It's a regular theme of mine that the idea that shareholders are 'owners' of companies in anything more than a very limited sense is looking wobbly. This week as part of a project at work I came across more evidence of this. It turns out some of the biggest fund managers don't even bother to vote in all markets. No, I'm not talking about simply not voting your two Moldovan equity holdings because you have to send in a hand-written parchment six months ahead of the AGM. I'm talking about not voting in markets like Japan, Europe and so on. I was genuinely shocked.
Now I know there is an argument to be made that voting doesn't often achieve that much, and the costs sometimes outweigh the benefits, for example if there is share-blocking. But if you are really serious about trying to improve governance, and actually want the 'shareholder as owner' model to work, surely you have to better than this? The other thing of note was just how few people are actually involved in looking at corporate governance in some of the big houses. The research I was looking at suggested that just a handful (one hand!) are looking after several thousand companies, and assets of several hundred billion pounds. I don't think that's going to work!

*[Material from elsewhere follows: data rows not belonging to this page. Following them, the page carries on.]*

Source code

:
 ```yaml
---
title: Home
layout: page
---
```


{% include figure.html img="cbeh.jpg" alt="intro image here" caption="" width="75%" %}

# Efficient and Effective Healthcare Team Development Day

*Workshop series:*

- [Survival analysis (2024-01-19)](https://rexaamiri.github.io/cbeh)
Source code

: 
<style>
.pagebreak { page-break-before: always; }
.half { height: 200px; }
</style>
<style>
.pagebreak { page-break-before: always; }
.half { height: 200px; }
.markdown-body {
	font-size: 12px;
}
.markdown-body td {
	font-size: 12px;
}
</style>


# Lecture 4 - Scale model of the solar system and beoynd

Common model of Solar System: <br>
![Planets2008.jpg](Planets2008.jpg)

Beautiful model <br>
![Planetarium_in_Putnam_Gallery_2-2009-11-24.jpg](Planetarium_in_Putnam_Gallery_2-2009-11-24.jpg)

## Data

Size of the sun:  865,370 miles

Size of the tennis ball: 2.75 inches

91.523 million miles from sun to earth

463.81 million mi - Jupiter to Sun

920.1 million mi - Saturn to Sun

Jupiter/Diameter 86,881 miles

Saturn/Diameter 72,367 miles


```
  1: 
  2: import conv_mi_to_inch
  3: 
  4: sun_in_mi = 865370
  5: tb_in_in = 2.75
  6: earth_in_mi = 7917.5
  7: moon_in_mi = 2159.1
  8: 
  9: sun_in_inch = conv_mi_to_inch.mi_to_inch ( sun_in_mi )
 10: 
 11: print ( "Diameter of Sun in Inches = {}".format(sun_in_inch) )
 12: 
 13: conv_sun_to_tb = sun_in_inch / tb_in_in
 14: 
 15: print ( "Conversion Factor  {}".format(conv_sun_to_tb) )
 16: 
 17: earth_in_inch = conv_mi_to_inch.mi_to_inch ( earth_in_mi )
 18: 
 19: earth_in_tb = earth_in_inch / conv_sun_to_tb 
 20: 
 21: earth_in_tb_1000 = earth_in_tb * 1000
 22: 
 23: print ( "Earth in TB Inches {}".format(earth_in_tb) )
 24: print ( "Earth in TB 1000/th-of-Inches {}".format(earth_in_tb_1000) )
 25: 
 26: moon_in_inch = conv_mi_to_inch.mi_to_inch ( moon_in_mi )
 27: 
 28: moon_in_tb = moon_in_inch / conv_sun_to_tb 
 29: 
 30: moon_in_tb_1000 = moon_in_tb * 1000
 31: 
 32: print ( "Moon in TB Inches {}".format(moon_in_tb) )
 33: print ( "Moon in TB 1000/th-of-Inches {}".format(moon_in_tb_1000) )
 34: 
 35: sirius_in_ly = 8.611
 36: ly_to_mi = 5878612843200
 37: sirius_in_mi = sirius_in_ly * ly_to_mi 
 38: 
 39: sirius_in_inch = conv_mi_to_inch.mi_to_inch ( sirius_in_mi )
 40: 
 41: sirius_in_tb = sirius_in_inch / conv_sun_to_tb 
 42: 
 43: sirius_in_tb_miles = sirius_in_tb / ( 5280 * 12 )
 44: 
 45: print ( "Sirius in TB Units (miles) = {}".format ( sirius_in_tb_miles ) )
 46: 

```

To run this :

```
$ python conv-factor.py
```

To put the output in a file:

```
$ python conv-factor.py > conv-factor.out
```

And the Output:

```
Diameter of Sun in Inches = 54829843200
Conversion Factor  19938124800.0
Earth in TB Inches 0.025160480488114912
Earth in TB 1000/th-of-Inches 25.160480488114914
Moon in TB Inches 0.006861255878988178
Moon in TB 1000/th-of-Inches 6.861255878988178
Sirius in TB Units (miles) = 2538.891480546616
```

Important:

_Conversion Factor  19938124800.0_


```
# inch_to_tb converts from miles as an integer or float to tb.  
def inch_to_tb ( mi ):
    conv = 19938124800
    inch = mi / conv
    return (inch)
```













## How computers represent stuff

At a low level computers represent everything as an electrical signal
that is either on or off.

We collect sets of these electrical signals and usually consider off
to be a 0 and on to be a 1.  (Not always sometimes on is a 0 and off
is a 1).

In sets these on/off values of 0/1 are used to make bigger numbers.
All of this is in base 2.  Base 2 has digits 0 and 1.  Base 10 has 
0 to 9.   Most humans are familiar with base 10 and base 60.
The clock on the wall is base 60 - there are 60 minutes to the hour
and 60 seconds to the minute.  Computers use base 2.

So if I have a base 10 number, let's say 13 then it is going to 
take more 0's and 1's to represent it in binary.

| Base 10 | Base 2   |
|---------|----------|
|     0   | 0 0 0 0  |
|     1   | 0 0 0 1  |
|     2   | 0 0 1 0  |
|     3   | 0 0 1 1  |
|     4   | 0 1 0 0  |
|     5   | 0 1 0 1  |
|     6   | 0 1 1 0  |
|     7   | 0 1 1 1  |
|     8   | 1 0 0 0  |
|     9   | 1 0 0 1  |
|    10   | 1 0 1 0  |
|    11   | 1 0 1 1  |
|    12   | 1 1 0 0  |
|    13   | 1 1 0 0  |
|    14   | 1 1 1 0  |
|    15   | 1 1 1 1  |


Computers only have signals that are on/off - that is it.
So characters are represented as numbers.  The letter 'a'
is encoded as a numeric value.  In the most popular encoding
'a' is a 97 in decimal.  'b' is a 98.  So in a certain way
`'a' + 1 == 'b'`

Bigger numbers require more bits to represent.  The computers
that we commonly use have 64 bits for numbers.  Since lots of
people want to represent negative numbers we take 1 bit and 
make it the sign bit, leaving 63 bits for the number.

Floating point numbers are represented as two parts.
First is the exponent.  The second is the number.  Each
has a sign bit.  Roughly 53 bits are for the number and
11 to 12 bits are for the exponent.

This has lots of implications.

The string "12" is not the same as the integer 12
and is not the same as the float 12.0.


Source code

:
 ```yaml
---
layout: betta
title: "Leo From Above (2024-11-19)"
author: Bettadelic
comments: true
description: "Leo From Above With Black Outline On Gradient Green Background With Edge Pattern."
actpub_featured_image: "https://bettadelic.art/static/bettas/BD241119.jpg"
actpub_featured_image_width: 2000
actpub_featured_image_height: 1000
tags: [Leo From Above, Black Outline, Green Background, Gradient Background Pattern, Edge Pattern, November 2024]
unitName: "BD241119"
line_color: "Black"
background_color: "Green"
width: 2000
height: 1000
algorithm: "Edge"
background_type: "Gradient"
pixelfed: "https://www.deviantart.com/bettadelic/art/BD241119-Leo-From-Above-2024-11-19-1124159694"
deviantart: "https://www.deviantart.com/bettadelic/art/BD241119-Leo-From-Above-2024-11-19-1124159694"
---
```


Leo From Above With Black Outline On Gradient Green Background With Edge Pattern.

The problem is exacerbated because the small number of fund managers that do actually resource voting and activism to a significant degree don't win many mandates from pension funds. Trustees instead almost always delegate responsibility for this stuff to whichever manager they appoint to run a particular chunk of assets, regardless of whether that manager has any strength in this field. Notionally pension funds call the shots, and as the ultimate 'owners' they could tell fund managers to step things up. But pretty much every fund manager I have spoken to over the past 5 or 6 years says they get very little interest from clients in how they vote etc. So, most managers don't do it well plus their clients don't provide any pressure or incentive to do so. Not looking good is it?
Add one final twist to the story. I don't think the shift from DB to DC provision has really been thought through in terms of its impact on shareholder-driven corporate governance. As explained, at the moment I think oversight by shareholders is weak, plus oversight OF shareholders - as in fund managers - is also weak (and this is without touching upon fund manager conflicts of interest etc). But in a DC world whatever ownership power there is resulting from owning shares (whether or not it is actually exercised in practice) will shift over to the fund managers, because by and large they don't even have trustees to deal with. So there will be even less pressure to engage over corporate governance.
The one plus point is the the Personal Accounts scheme, which will become the biggest in the UK, will have trustees. So it will have an opportunity to make a real impact. However it won't be up and running until 2012 - after the next election. Based on my experience of public policy in this field, where the Tories repeatedly sided with the fund management industry in an effort to stall reform (public voting disclosure for example) I think a change of government may therefore affect the Personal Accounts trustee board's ability to be a leader in this area.